:: Problem to solve ::
The line containing "version + release date." marks the end: restate word for word every line from the first line of the entries below through that one.

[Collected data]

┌──

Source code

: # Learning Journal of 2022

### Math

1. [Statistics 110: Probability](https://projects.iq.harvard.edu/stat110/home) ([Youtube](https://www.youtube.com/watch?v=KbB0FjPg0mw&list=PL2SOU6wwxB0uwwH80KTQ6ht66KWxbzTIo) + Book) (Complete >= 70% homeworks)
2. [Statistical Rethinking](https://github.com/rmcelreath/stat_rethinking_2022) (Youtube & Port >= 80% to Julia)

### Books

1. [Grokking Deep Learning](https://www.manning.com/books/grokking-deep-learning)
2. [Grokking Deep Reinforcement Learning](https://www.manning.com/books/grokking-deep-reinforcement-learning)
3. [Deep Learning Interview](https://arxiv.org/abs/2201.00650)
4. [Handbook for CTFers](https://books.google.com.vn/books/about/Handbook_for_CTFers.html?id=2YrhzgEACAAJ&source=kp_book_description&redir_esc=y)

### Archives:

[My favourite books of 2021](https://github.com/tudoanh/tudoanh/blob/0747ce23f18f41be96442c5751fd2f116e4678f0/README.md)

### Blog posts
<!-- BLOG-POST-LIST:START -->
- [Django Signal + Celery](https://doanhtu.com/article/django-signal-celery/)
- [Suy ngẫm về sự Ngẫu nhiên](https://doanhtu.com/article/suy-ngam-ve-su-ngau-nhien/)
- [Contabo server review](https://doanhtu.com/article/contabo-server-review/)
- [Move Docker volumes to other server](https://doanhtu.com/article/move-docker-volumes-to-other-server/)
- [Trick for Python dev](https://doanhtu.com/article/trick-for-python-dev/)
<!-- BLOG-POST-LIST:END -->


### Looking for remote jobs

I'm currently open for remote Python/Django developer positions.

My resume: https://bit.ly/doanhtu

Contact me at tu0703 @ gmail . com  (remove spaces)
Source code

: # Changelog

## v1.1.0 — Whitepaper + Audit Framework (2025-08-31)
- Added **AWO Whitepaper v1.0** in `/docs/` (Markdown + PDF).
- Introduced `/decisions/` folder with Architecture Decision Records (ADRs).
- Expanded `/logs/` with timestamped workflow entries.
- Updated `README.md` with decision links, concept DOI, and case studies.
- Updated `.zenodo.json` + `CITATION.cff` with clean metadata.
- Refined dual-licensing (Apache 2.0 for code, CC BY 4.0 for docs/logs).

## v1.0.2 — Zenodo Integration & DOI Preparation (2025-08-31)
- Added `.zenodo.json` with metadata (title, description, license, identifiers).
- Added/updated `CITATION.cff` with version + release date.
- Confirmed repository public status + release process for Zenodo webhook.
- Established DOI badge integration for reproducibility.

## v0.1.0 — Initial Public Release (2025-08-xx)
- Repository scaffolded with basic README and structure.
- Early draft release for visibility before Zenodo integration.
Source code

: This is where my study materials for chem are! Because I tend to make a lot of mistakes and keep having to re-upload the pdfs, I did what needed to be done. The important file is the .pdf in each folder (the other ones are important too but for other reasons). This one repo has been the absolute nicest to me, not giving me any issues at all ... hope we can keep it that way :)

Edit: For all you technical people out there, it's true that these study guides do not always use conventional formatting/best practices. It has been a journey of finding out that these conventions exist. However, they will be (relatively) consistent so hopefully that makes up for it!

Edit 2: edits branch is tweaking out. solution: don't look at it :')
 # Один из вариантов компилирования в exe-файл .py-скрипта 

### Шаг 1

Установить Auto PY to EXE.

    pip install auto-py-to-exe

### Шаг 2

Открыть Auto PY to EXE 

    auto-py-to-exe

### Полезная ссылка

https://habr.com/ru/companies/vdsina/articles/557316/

└──

:: Solution ::
Source code

: # Learning Journal of 2022

### Math

1. [Statistics 110: Probability](https://projects.iq.harvard.edu/stat110/home) ([Youtube](https://www.youtube.com/watch?v=KbB0FjPg0mw&list=PL2SOU6wwxB0uwwH80KTQ6ht66KWxbzTIo) + Book) (Complete >= 70% homeworks)
2. [Statistical Rethinking](https://github.com/rmcelreath/stat_rethinking_2022) (Youtube & Port >= 80% to Julia)

### Books

1. [Grokking Deep Learning](https://www.manning.com/books/grokking-deep-learning)
2. [Grokking Deep Reinforcement Learning](https://www.manning.com/books/grokking-deep-reinforcement-learning)
3. [Deep Learning Interview](https://arxiv.org/abs/2201.00650)
4. [Handbook for CTFers](https://books.google.com.vn/books/about/Handbook_for_CTFers.html?id=2YrhzgEACAAJ&source=kp_book_description&redir_esc=y)

### Archives:

[My favourite books of 2021](https://github.com/tudoanh/tudoanh/blob/0747ce23f18f41be96442c5751fd2f116e4678f0/README.md)

### Blog posts
<!-- BLOG-POST-LIST:START -->
- [Django Signal + Celery](https://doanhtu.com/article/django-signal-celery/)
- [Suy ngẫm về sự Ngẫu nhiên](https://doanhtu.com/article/suy-ngam-ve-su-ngau-nhien/)
- [Contabo server review](https://doanhtu.com/article/contabo-server-review/)
- [Move Docker volumes to other server](https://doanhtu.com/article/move-docker-volumes-to-other-server/)
- [Trick for Python dev](https://doanhtu.com/article/trick-for-python-dev/)
<!-- BLOG-POST-LIST:END -->


### Looking for remote jobs

I'm currently open for remote Python/Django developer positions.

My resume: https://bit.ly/doanhtu

Contact me at tu0703 @ gmail . com  (remove spaces)
Source code

: # Changelog

## v1.1.0 — Whitepaper + Audit Framework (2025-08-31)
- Added **AWO Whitepaper v1.0** in `/docs/` (Markdown + PDF).
- Introduced `/decisions/` folder with Architecture Decision Records (ADRs).
- Expanded `/logs/` with timestamped workflow entries.
- Updated `README.md` with decision links, concept DOI, and case studies.
- Updated `.zenodo.json` + `CITATION.cff` with clean metadata.
- Refined dual-licensing (Apache 2.0 for code, CC BY 4.0 for docs/logs).

## v1.0.2 — Zenodo Integration & DOI Preparation (2025-08-31)
- Added `.zenodo.json` with metadata (title, description, license, identifiers).
- Added/updated `CITATION.cff` with version + release date.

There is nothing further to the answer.